Expression of transforming growth factor beta (TGF-beta1) in human epithelial alveolar cells: a pro-inflammatory mediator independent pathway.

Regulation of transforming growth factor beta 1 (TGF-beta1) expression remains unclear. Inflammation has been inferred to play a major role in stimulating TGF-beta1 production since high concentrations of TGF-beta1 have been found in the lungs of patients with various diffuse inflammatory lung diseases.
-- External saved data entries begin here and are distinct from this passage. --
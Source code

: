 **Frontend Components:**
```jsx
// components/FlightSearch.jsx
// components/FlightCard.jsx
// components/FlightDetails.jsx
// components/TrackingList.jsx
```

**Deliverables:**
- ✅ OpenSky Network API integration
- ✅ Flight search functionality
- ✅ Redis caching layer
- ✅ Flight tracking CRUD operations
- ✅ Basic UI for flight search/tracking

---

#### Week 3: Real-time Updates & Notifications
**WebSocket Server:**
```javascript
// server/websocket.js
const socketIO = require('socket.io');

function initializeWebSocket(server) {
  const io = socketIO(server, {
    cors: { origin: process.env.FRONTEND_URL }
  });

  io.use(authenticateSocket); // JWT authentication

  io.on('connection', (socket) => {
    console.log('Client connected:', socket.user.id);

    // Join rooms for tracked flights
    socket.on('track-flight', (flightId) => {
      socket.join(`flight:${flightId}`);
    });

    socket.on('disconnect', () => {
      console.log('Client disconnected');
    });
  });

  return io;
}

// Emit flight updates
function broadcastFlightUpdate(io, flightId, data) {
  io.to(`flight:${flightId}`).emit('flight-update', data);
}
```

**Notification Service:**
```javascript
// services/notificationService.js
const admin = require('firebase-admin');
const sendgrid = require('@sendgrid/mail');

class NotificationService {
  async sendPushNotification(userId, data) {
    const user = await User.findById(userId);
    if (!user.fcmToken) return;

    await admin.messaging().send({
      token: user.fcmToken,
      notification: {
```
To establish an association between inflammation and TGF-beta1 expression, human alveolar epithelial (A549) cells were co-cultured with lipopolysaccharide (LPS), Tumor necrosis factor alpha (TNFalpha), Interleukin 1 beta (IL-1beta) and Interleukin 8 (IL-8) for 12 hours. Total and bioactive TGF-beta1 protein were then measured. A549 cells transiently transfected with a plasmid containing the TGF-beta1 promoter linked to a luciferase reported gene were then co-cultured with the same inflammatory peptides for 12 hours and TGF-beta1 promoter activity determined. Nuclear transcription factors AP-1 (c-jun) or NF-kappa (p65, p50 and p105) were over expressed in A549 cells transiently transfected with the TGF-beta1 promoter and TGF-beta1 promoter activity subsequently measured. Stimulation with inflammatory signals LPS, TNFalpha, IL-1beta, IL-8 resulted in no increase of total or bioactive TGF-beta1 activity above constitutive concentrations in vitro. TGF-beta1 promoter activity was also unchanged from baseline levels in response to the same inflammatory peptides. Expression of c-jun however led to significant increases of TGF-beta1 promoter activity over constitutive levels. In contrast p65 and p105 expression resulted in inhibition of TGF-beta1 promoter activity below baseline levels. We conclude that in a human alveolar epithelial cell line, inflammation does not regulate TGF-beta1 expression. These studies suggest that in lung pathologies such as asthma, lung fibrosis and CLD, TGF-beta1 production may involve pathways independent of inflammatory mediators LPS, TNFalpha, IL-1beta and IL-8.